2. Shri R.K. Habbu, the learned advocate has appeared on behalf of the applicants and pleaded that the additional ground of appeal raised by the applicants at this stage is purely of a legal nature and the same can be raised at any time. He pleaded that the applicants were prevented by sufficient cause in not raising the same earlier bona fidely. He further argued that this ground of appeal (g) is clarificatory of ground of appeal (f) where the appellant has disputed the notification and the extended period of limitation. In support of his argument, he has referred to a judgment of the Supreme Court in the case of Assistant Collector of Central Excise v. Ramdev Tobacco Company reported in 1991 (51) ELT 631 where the Hon’ble Supreme Court had held that a pure question of law can be entertained at appellate stage even if not raised before the lower court.
2A. Shri M.S. Arora, the learned JDR who has appeared on behalf of the respondent, does not object to the raising of the same in view of the earlier decision of the Tribunal and he leaves it to the discretion of the Bench.
3. We have heard both the sides and have gone through the facts and circumstances of the case. The proposed ground of appeal is purely of a legal nature. Hon’ble Andhra Pradesh High Court in the case of Commissioner of Income-tax v. Gangappa Cables Ltd. reported in (1979) 116 ITR 778 had held that the appellant can raise additional ground of appeal before the Tribunal for the first time on the basis of the material already available on record. Relevant extract from the said judgment is reproduced below: –
“The Appellate Tribunal disposing of an appeal under the I.T. Act has got the power to allow the assessee to put forward a new claim, notwithstanding the fact that such a claim was not raised by him before the ITO or the AAC, provided there is sufficient material On record to allow such a claim.
The Assessee, for the first time, raised a plea in second appeal before the Appellate Tribunal that the expenditure incurred by the assessee before it went into commercial production was an admissible deduction for the purpose of Section 80J(1) of the I.T. Act. The revenue resisted the claim on the ground that the said claim having not been put forward by the assessee before the ITO or the AAC, it could not be raised in second appeal. The Tribunal held that the directors’ report accompanied by balance-sheet and profit and loss account and other statements were filed by the assessee before the ITO and practically all the details for allowing a claim under Section 80J(1) of the Act were on record and hence it was open to the Tribunal to allow such a claim. On a reference :
Held, that the Tribunal was correct in allowing the claim of the assessee as there was material on record for allowing the same.”
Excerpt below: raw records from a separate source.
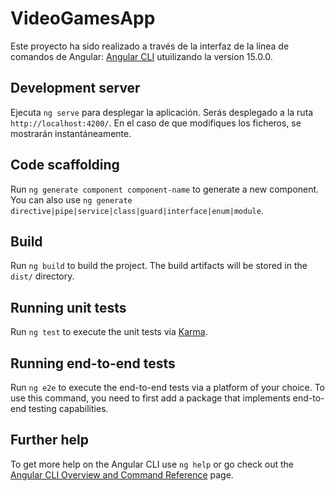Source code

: # VideoGamesApp

Este proyecto ha sido realizado a través de la interfaz de la línea de comandos de Angular: [Angular CLI](https://github.com/angular/angular-cli) 
utuilizando la version 15.0.0.

## Development server

Ejecuta `ng serve` para desplegar la aplicación. Serás desplegado a la ruta `http://localhost:4200/`. En el caso de que modifiques los ficheros, 
se mostrarán instantáneamente.

## Code scaffolding

Run `ng generate component component-name` to generate a new component. You can also use `ng generate directive|pipe|service|class|guard|interface|enum|module`.

## Build

Run `ng build` to build the project. The build artifacts will be stored in the `dist/` directory.

## Running unit tests

Run `ng test` to execute the unit tests via [Karma](https://karma-runner.github.io).

## Running end-to-end tests

Run `ng e2e` to execute the end-to-end tests via a platform of your choice. To use this command, you need to first add a package that implements end-to-end testing capabilities.

## Further help

To get more help on the Angular CLI use `ng help` or go check out the [Angular CLI Overview and Command Reference](https://angular.io/cli) page.
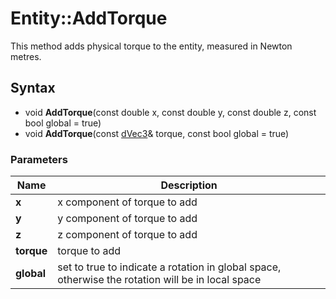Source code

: # Entity::AddTorque #
This method adds physical torque to the entity, measured in Newton metres.

## Syntax ##
- void **AddTorque**(const double x, const double y, const double z, const bool global = true)
- void **AddTorque**(const [dVec3](dVec3.md)& torque, const bool global = true)

### Parameters ###
| Name | Description |
| - | - |
| **x** | x component of torque to add |
| **y** | y component of torque to add |
| **z** | z component of torque to add |
| **torque** | torque to add |
| **global** | set to true to indicate a rotation in global space, otherwise the rotation will be in local space |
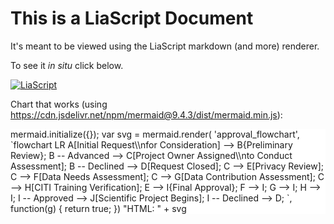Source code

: <!--
author:   Joy
title: Version 9 Works

script: https://cdn.jsdelivr.net/npm/mermaid@9.4.3/dist/mermaid.min.js
title: Arcus Labs Orientation
-->

# This is a LiaScript Document

It's meant to be viewed using the LiaScript markdown (and more) renderer.  

To see it *in situ* click below.

[![LiaScript](https://raw.githubusercontent.com/LiaScript/LiaScript/master/badges/course.svg)](https://LiaScript.github.io/course/?https://raw.githubusercontent.com/pm0kjp/mermaid_bug_demo/main/version_9_works.md) 

Chart that works (using https://cdn.jsdelivr.net/npm/mermaid@9.4.3/dist/mermaid.min.js):

<div style = "background-color:white;">

<script style="display: block" run-once="true" modify="false">
mermaid.initialize({});

var svg = mermaid.render(
'approval_flowchart',
`flowchart LR
  A[Initial Request\\nfor Consideration] --> B{Preliminary Review};
  B -- Advanced --> C[Project Owner Assigned\\nto Conduct Assessment];
  B -- Declined --> D[Request Closed];
  C --> E[Privacy Review];
  C --> F[Data Needs Assessment];
  C --> G[Data Contribution Assessment];
  C --> H[CITI Training Verification];
  E --> I{Final Approval};
  F --> I;
  G --> I;
  H --> I;
  I -- Approved --> J[Scientific Project Begins];
  I -- Declined --> D;
`,
function(g) {
    return true;
})

"HTML: " + svg
</script>

</div>

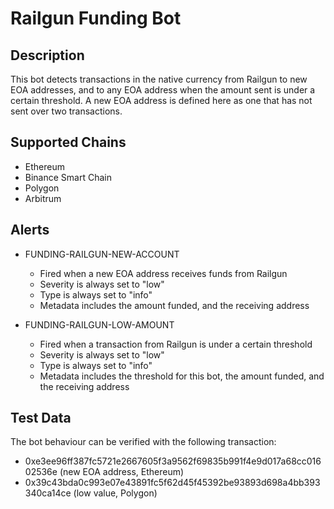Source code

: # Railgun Funding Bot

## Description

This bot detects transactions in the native currency from Railgun to new EOA addresses, and to any EOA address when the amount sent is under a certain threshold. A new EOA address is defined here as one that has not sent over two transactions.

## Supported Chains

- Ethereum
- Binance Smart Chain
- Polygon
- Arbitrum

## Alerts

- FUNDING-RAILGUN-NEW-ACCOUNT

  - Fired when a new EOA address receives funds from Railgun
  - Severity is always set to "low"
  - Type is always set to "info"
  - Metadata includes the amount funded, and the receiving address

- FUNDING-RAILGUN-LOW-AMOUNT
  - Fired when a transaction from Railgun is under a certain threshold
  - Severity is always set to "low"
  - Type is always set to "info"
  - Metadata includes the threshold for this bot, the amount funded, and the receiving address

## Test Data

The bot behaviour can be verified with the following transaction:

- 0xe3ee96ff387fc5721e2667605f3a9562f69835b991f4e9d017a68cc01602536e (new EOA address, Ethereum)
- 0x39c43bda0c993e07e43891fc5f62d45f45392be93893d698a4bb393340ca14ce (low value, Polygon)
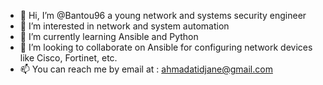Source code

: - 👋 Hi, I’m @Bantou96 a young network and systems security engineer 
- 👀 I’m interested in network and system automation
- 🌱 I’m currently learning Ansible and Python
- 💞️ I’m looking to collaborate on Ansible for configuring network devices like Cisco, Fortinet, etc. 
- 📫 You can reach me by email at : ahmadatidjane@gmail.com

<!---
Bantou96/Bantou96 is a ✨ special ✨ repository because its `README.md` (this file) appears on your GitHub profile.
You can click the Preview link to take a look at your changes.
--->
In the matter before us, there is a prayer by the appellant for raising any additional ground of appeal. Shri Habbu, the learned advocate had relied on a recent judgment of the Supreme Court in the case of Assistant Collector of Central Excise v. Ramdev Tobacco Company reported in 1991 (51) ELT 631 (SC). Para No. 10 from the said judgment is reproduced below :-
“10. Mr. Nambiar, the learned counsel for the respondents strongly argued that we should not entertain the submission based on the ejusdem generis rule since it was not raised before the High Court. That indeed is true but being a pure question of law we have thought it fit to entertain the same. We, therefore, do not entertain this objection.”
Keeping in view the legal position discussed above, we are of the view that it is a fit case where the Tribunal should grant permission for the raising of the additional ground of appeal. Accordingly, we order that the following ground of appeal (g) should be inserted as under :-
“(g) The demand is hit by the time bar prescribed under Section 11-A of the Act. While the show cause notice is dated 5-1-1989, the demand is for the period 1-1-1987 to 5-11-1988. In terms of Section 11-A of the Act, the demand for duty could not have been made for the past period beyond six months. The demand for the period prior to 5-7-1988 would be hit by time bar.”
4. In the result, the miscellaneous application is allowed.